[Document images with source code]
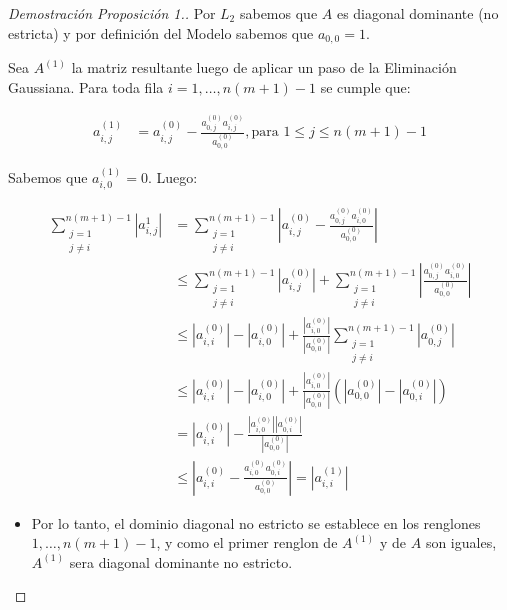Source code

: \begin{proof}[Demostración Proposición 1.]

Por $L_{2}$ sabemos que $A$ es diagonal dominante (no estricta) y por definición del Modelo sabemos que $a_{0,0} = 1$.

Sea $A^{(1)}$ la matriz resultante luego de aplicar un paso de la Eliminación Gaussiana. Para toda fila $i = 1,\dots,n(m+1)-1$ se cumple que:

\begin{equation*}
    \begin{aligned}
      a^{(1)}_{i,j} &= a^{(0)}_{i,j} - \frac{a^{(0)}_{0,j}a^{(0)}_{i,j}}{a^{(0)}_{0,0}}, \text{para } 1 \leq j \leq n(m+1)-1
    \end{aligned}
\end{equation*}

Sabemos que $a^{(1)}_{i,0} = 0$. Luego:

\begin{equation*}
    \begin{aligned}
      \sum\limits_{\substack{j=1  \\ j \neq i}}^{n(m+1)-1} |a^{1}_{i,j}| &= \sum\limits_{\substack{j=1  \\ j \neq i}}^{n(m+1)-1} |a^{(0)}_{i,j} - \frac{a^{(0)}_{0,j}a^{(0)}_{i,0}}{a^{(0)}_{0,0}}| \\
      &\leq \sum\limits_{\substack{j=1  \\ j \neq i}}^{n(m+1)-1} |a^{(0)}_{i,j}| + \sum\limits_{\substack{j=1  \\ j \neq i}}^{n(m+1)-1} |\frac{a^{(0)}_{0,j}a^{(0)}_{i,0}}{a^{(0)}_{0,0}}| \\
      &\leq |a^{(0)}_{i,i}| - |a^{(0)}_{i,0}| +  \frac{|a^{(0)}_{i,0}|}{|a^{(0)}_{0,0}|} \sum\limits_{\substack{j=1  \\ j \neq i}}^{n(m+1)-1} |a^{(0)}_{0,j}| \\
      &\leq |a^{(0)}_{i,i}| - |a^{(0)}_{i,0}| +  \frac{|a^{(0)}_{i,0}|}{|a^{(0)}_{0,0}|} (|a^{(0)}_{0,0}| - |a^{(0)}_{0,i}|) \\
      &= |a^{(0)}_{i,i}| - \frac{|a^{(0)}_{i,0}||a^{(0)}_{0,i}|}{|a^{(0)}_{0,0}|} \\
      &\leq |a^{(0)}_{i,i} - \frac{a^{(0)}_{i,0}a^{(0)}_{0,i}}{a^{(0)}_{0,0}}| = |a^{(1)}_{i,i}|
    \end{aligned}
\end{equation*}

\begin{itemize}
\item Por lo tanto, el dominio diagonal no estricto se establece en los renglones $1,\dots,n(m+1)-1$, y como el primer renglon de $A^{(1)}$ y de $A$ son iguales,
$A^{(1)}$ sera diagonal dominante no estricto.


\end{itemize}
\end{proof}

--

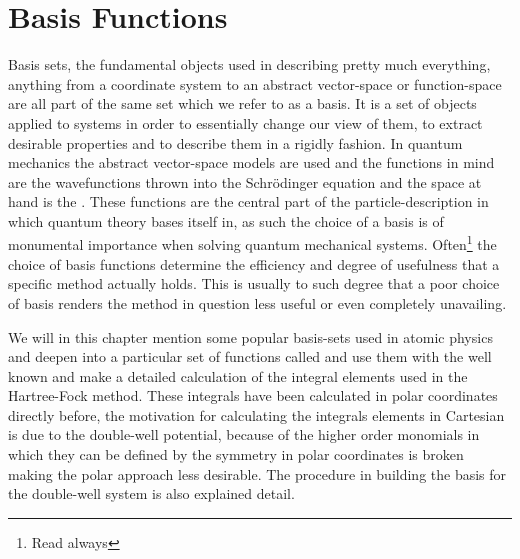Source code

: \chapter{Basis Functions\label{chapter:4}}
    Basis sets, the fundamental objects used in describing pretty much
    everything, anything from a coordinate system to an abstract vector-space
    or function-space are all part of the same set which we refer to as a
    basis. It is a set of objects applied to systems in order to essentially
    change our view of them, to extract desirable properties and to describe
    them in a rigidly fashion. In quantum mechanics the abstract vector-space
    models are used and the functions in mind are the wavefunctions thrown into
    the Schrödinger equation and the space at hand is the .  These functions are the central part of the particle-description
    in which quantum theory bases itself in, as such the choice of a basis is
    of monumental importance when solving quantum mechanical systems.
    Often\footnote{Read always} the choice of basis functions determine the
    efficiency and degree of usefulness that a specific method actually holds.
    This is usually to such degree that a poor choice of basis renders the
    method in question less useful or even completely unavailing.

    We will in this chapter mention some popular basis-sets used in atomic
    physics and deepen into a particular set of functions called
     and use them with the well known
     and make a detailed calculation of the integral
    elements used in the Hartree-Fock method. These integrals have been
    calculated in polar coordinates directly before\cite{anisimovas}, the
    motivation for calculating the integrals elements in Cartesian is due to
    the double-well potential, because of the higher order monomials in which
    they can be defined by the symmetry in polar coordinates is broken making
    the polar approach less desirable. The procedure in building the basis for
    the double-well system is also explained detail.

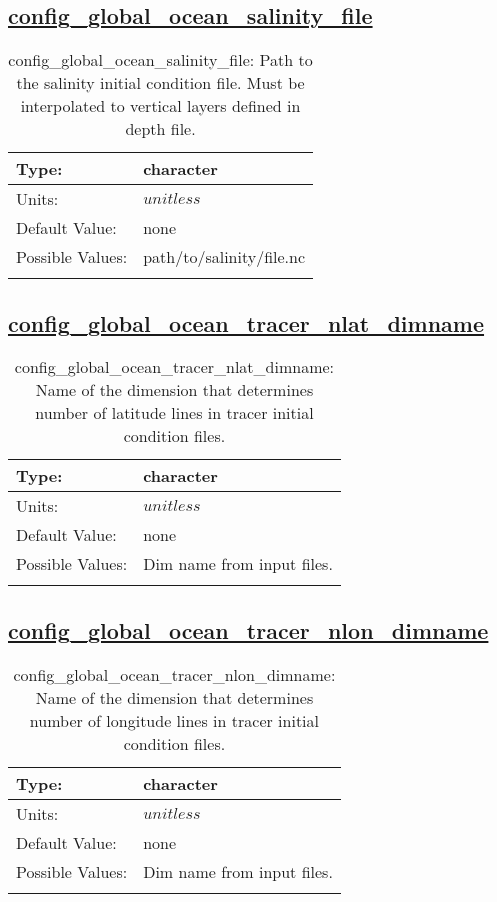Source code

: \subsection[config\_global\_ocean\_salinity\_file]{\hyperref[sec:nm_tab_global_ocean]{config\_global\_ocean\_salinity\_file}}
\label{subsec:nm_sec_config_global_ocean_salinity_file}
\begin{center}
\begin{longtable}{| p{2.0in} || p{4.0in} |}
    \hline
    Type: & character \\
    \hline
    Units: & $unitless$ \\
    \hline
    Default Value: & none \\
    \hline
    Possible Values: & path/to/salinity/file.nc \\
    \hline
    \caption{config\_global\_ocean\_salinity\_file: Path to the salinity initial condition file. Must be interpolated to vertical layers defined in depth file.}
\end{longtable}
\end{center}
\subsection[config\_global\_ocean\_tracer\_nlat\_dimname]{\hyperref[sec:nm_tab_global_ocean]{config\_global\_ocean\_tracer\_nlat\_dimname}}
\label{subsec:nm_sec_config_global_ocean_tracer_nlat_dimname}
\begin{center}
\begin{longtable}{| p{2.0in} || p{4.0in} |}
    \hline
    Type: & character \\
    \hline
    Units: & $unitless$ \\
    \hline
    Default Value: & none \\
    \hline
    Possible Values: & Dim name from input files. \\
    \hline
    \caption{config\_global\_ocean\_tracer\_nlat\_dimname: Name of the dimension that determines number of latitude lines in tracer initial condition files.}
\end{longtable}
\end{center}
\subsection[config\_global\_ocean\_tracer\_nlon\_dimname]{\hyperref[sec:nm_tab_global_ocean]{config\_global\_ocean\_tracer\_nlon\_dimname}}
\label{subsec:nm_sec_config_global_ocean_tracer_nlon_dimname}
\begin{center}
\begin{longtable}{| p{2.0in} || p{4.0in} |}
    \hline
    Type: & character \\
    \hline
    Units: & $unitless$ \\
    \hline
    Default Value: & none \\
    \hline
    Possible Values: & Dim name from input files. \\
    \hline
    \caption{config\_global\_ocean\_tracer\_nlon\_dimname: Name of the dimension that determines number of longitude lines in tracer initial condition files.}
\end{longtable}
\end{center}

DIRECTIONS =
Reply with the number of lines in the data that include the string "desirable" and nothing else.

WRITTEN ANSWER =
2